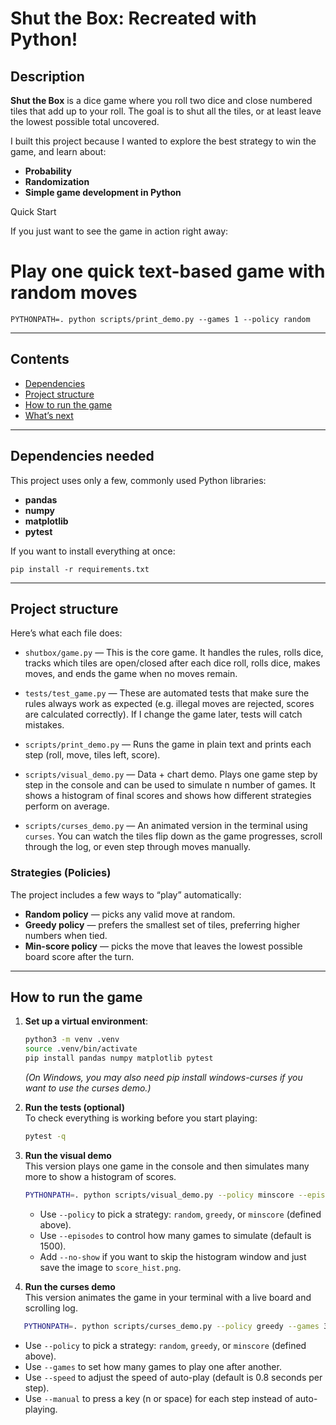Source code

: # Shut the Box: Recreated with Python!

## Description

**Shut the Box** is a dice game where you roll two dice and close numbered tiles that add up to your roll. The goal is to shut all the tiles, or at least leave the lowest possible total uncovered.

I built this project because I wanted to explore the best strategy to win the game, and learn about:

- **Probability**
- **Randomization**
- **Simple game development in Python**

Quick Start

If you just want to see the game in action right away:

# Play one quick text-based game with random moves

`PYTHONPATH=. python scripts/print_demo.py --games 1 --policy random`

---

## Contents

- [Dependencies](#dependencies)
- [Project structure](#project-structure)
- [How to run the game](#how-to-run-the-game)
- [What’s next](#whats-next-for-this-project)

---

## Dependencies needed

This project uses only a few, commonly used Python libraries:

- **pandas**
- **numpy**
- **matplotlib**
- **pytest**

If you want to install everything at once:

`pip install -r requirements.txt`

---

## Project structure

Here’s what each file does:

- `shutbox/game.py` — This is the core game. It handles the rules, rolls dice, tracks which tiles are open/closed after each dice roll, rolls dice, makes moves, and ends the game when no moves remain.

- `tests/test_game.py` — These are automated tests that make sure the rules always work as expected (e.g. illegal moves are rejected, scores are calculated correctly). If I change the game later, tests will catch mistakes.

- `scripts/print_demo.py` — Runs the game in plain text and prints each step (roll, move, tiles left, score).

- `scripts/visual_demo.py` — Data + chart demo. Plays one game step by step in the console and can be used to simulate n number of games. It shows a histogram of final scores and shows how different strategies perform on average.

- `scripts/curses_demo.py` — An animated version in the terminal using `curses`. You can watch the tiles flip down as the game progresses, scroll through the log, or even step through moves manually.

### Strategies (Policies)

The project includes a few ways to “play” automatically:

- **Random policy** — picks any valid move at random.
- **Greedy policy** — prefers the smallest set of tiles, preferring higher numbers when tied.
- **Min-score policy** — picks the move that leaves the lowest possible board score after the turn.

---

## How to run the game

1. **Set up a virtual environment**:

   ```bash
   python3 -m venv .venv
   source .venv/bin/activate
   pip install pandas numpy matplotlib pytest
   ```

   _(On Windows, you may also need pip install windows-curses if you want to use the curses demo.)_

2. **Run the tests (optional)**  
   To check everything is working before you start playing:

   ```bash
   pytest -q
   ```

3. **Run the visual demo**  
   This version plays one game in the console and then simulates many more to show a histogram of scores.

   ```bash
   PYTHONPATH=. python scripts/visual_demo.py --policy minscore --episodes 500
   ```

   - Use `--policy` to pick a strategy: `random`, `greedy`, or `minscore` (defined above).
   - Use `--episodes` to control how many games to simulate (default is 1500).
   - Add `--no-show` if you want to skip the histogram window and just save the image to `score_hist.png`.

4. **Run the curses demo**  
   This version animates the game in your terminal with a live board and scrolling log.

```bash
   PYTHONPATH=. python scripts/curses_demo.py --policy greedy --games 3
```

- Use `--policy` to pick a strategy: `random`, `greedy`, or `minscore` (defined above).
- Use `--games` to set how many games to play one after another.
- Use `--speed` to adjust the speed of auto-play (default is 0.8 seconds per step).
- Use `--manual` to press a key (n or space) for each step instead of auto-playing.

==============================

● **WORK ITEM**
Would you repeat exactly, and only, the lines from the start of the records above through the line containing "possible total uncovered.", with the pictures omitted?

● **YOUR RESPONSE**
Source code

: # Shut the Box: Recreated with Python!

## Description

**Shut the Box** is a dice game where you roll two dice and close numbered tiles that add up to your roll. The goal is to shut all the tiles, or at least leave the lowest possible total uncovered.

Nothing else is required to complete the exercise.